General information
Category:
Coding, syntax & commands
Environment versions
Network:
Windows 2000 Server
Al,
>>>Or, you could use a VFP timer control, and set its .Interval property to 900000 (900,000 milliseconds, equal to 900 seconds or 15 minutes).
>>
>>The more you have to be certain of the exact time of restart, the more I'ld argue for a faster timer (say around 100-10000ms) checking clock time against a start time as a property. 9000 timer wakeups and checks is nothing making the cpu load twitch...
>
>Interesting point. Have you had any experiences with long-running timers being inaccurate?
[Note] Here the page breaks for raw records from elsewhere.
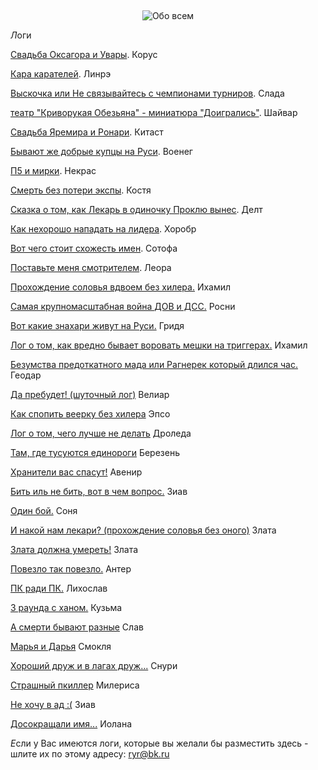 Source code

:&nbsp;
<p style='text-align: center'>
    <img src="/img/tit_about_all.gif" alt='Обо всем' />
</p>

<i class="letter letter-l">Л</i>оги

<a href="/files/txtlogs/SvadvaUVARA&OKSAGOR.txt" target="_blank">Свадьба Оксагора и Увары</a>.
Корус

<a href="/files/txtlogs/kara_pk.txt" target="_blank">Кара карателей</a>.
Линрэ

<a href="/files/txtlogs/champion_fight.txt" target="_blank">Выскочка или Не связывайтесь с чемпионами турниров</a>.
Слада

<a href="/files/txtlogs/dishold.txt" target="_blank">театр "Криворукая Обезьяна" - миниатюра "Доигрались"</a>.
Шайвар

<a href="/files/txtlogs/marriage.txt" target="_blank">Свадьба Яремира и Ронари</a>.
Китаст

<a href="/files/txtlogs/naemniy_voin.txt" target="_blank">Бывают же добрые купцы на Руси</a>.
Военег

<a href="/files/txtlogs/mirkp5.txt" target="_blank">П5 и мирки</a>.
Некрас

<a href="/files/txtlogs/kostya.txt" target="_blank">Смерть без потери экспы</a>.
Костя

<a href="/files/txtlogs/prokla_solo.txt" target="_blank">Сказка о том, как Лекарь в одиночку Проклю вынес</a>.
Делт

<a href="/files/txtlogs/horobr.txt" target="_blank">Как нехорошо нападать на лидера</a>.
Хоробр

<a href="/files/txtlogs/sotofa.txt" target="_blank">Вот чего стоит схожесть имен</a>.
Сотофа

<a href="/files/txtlogs/LeoraRIP.txt" target="_blank">Поставьте меня смотрителем</a>.
Леора

<a href="/files/txtlogs/2onsolov.txt" target="_blank">Прохождение соловья вдвоем без хилера.</a>
Ихамил

<a href="/files/txtlogs/big_war.txt" target="_blank">Самая крупномасштабная война ДОВ и ДСС.</a>
Росни

<a href="/files/txtlogs/gridya.txt" target="_blank">Вот какие знахари живут на Руси.</a>
Гридя

<a href="/files/txtlogs/ihamil.txt" target="_blank">Лог о том, как вредно бывает воровать мешки на триггерах.</a>
Ихамил

<a href="/files/txtlogs/ragnarek.txt" target="_blank">Безумства предоткатного мада или Рагнерек который длился час.</a>
Геодар

<a href="/files/txtlogs/prikol.txt" target="_blank">Да пребудет! (шуточный лог)</a>
Велиар

<a href="/files/txtlogs/veerka.txt" target="_blank">Как спопить веерку без хилера</a>
Эпсо

<a href="/files/txtlogs/droleda.txt" target="_blank">Лог о том, чего лучше не делать</a>
Дроледа

<a href="/files/txtlogs/edinorogi.txt" target="_blank">Там, где тусуются единороги</a>
Березень

<a href="/files/txtlogs/hran.txt" target="_blank">Хранители вас спасут!</a>
Авенир

<a href="/files/txtlogs/laguna.txt" target="_blank">Бить иль не бить, вот в чем вопрос.</a>
Зиав

<a href="/files/txtlogs/1fight.txt" target="_blank">Один бой.</a>
Соня

<a href="/files/txtlogs/solovey_w-o_healer.txt" target="_blank">И накой нам лекари? (прохождение соловья без оного)</a>
Злата

<a href="/files/txtlogs/zlata_must_die.txt" target="_blank">Злата должна умереть!</a>
Злата

<a href="/files/txtlogs/on_the_edge.txt" target="_blank">Повезло так повезло.</a>
Антер

<a href="/files/txtlogs/beorn.txt" target="_blank">ПК ради ПК.</a>
Лихослав

<a href="/files/txtlogs/han.txt" target="_blank">3 раунда с ханом.</a>
Кузьма

<a href="/files/txtlogs/death.txt" target="_blank">А смерти бывают разные</a>
Слав

<a href="/files/txtlogs/daria.txt" target="_blank">Марья и Дарья</a>
Смокля

<a href="/files/txtlogs/polov.txt" target="_blank">Хороший друж и в лагах друж...</a>
Снури

<a href="/files/txtlogs/nahal.txt" target="_blank">Страшный пкиллер</a>
Милериса

<a href="/files/txtlogs/newb.txt" target="_blank">Не хочу в ад :(</a>
Зиав

<a href="/files/txtlogs/crazy.txt" target="_blank">Досокращали имя...</a>
Иолана

<p class='mt-4'>
<i class="letter letter-e">Е</i>сли у Вас имеются логи, которые вы желали бы разместить здесь - шлите их по этому адресу:
    <a href="mailto:ryr@bk.ru"> ryr@bk.ru</a>
</p>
We encountered a situation were a single long-duration timer did not *always* cause re-start at expected time - caught it in testing but never found a decent explanation what was happening. Logged correct timer settings at setup, but wakeup did not always happen. Convoluted app including a few OCX and sometimes DDE, so analysing in depth was not done/wished for, only a quick check over by 3 pairs of other eyes usually quick to spot errors and nobody saw a mistake. Working with a task semaphore and firing until work was clearly running at least guaranteed the behaviour wished for - a "fix" seen from project spec but not from code understanding<g>.
>
>I would have thought that, internally, a timer control would already be doing exactly what you propose - record the start time, then periodically check the RTC. But, if it's a "dumb" timer that's just counting clock ticks, I suppose it could be inaccurate if the ticks are not accurate or not consistent.
As the timer does not interrupt running fox code (supposedly queing timer events) and I have NO idea what happens when the app is executing OCX code I made the above my usual pattern since then. Takes minimal amount of code.